[Information Boundary: Start]
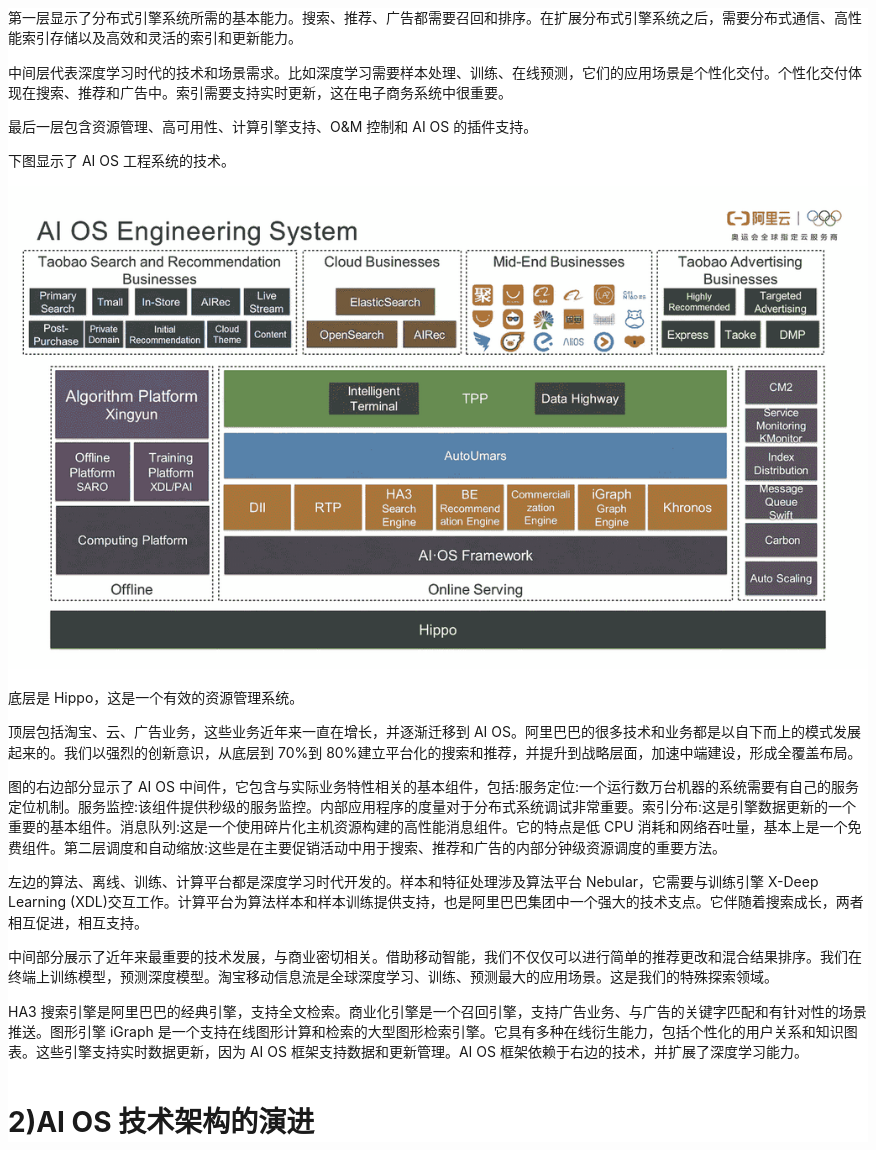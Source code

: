 第一层显示了分布式引擎系统所需的基本能力。搜索、推荐、广告都需要召回和排序。在扩展分布式引擎系统之后，需要分布式通信、高性能索引存储以及高效和灵活的索引和更新能力。

中间层代表深度学习时代的技术和场景需求。比如深度学习需要样本处理、训练、在线预测，它们的应用场景是个性化交付。个性化交付体现在搜索、推荐和广告中。索引需要支持实时更新，这在电子商务系统中很重要。

最后一层包含资源管理、高可用性、计算引擎支持、O&M 控制和 AI OS 的插件支持。

下图显示了 AI OS 工程系统的技术。

![](img/c647ea24d348bfa51774fca39bb2ff92.png)

底层是 Hippo，这是一个有效的资源管理系统。

顶层包括淘宝、云、广告业务，这些业务近年来一直在增长，并逐渐迁移到 AI OS。阿里巴巴的很多技术和业务都是以自下而上的模式发展起来的。我们以强烈的创新意识，从底层到 70%到 80%建立平台化的搜索和推荐，并提升到战略层面，加速中端建设，形成全覆盖布局。

图的右边部分显示了 AI OS 中间件，它包含与实际业务特性相关的基本组件，包括:服务定位:一个运行数万台机器的系统需要有自己的服务定位机制。服务监控:该组件提供秒级的服务监控。内部应用程序的度量对于分布式系统调试非常重要。索引分布:这是引擎数据更新的一个重要的基本组件。消息队列:这是一个使用碎片化主机资源构建的高性能消息组件。它的特点是低 CPU 消耗和网络吞吐量，基本上是一个免费组件。第二层调度和自动缩放:这些是在主要促销活动中用于搜索、推荐和广告的内部分钟级资源调度的重要方法。

左边的算法、离线、训练、计算平台都是深度学习时代开发的。样本和特征处理涉及算法平台 Nebular，它需要与训练引擎 X-Deep Learning (XDL)交互工作。计算平台为算法样本和样本训练提供支持，也是阿里巴巴集团中一个强大的技术支点。它伴随着搜索成长，两者相互促进，相互支持。

中间部分展示了近年来最重要的技术发展，与商业密切相关。借助移动智能，我们不仅仅可以进行简单的推荐更改和混合结果排序。我们在终端上训练模型，预测深度模型。淘宝移动信息流是全球深度学习、训练、预测最大的应用场景。这是我们的特殊探索领域。

HA3 搜索引擎是阿里巴巴的经典引擎，支持全文检索。商业化引擎是一个召回引擎，支持广告业务、与广告的关键字匹配和有针对性的场景推送。图形引擎 iGraph 是一个支持在线图形计算和检索的大型图形检索引擎。它具有多种在线衍生能力，包括个性化的用户关系和知识图表。这些引擎支持实时数据更新，因为 AI OS 框架支持数据和更新管理。AI OS 框架依赖于右边的技术，并扩展了深度学习能力。

# 2)AI OS 技术架构的演进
[Information Boundary: End]
Task item >>
Print nothing but the lines from the one that contains "中间部分展示了近年来最重要的" to the final line of the data, both included, exactly as they read.

Exercise response >>
中间部分展示了近年来最重要的技术发展，与商业密切相关。借助移动智能，我们不仅仅可以进行简单的推荐更改和混合结果排序。我们在终端上训练模型，预测深度模型。淘宝移动信息流是全球深度学习、训练、预测最大的应用场景。这是我们的特殊探索领域。

HA3 搜索引擎是阿里巴巴的经典引擎，支持全文检索。商业化引擎是一个召回引擎，支持广告业务、与广告的关键字匹配和有针对性的场景推送。图形引擎 iGraph 是一个支持在线图形计算和检索的大型图形检索引擎。它具有多种在线衍生能力，包括个性化的用户关系和知识图表。这些引擎支持实时数据更新，因为 AI OS 框架支持数据和更新管理。AI OS 框架依赖于右边的技术，并扩展了深度学习能力。

# 2)AI OS 技术架构的演进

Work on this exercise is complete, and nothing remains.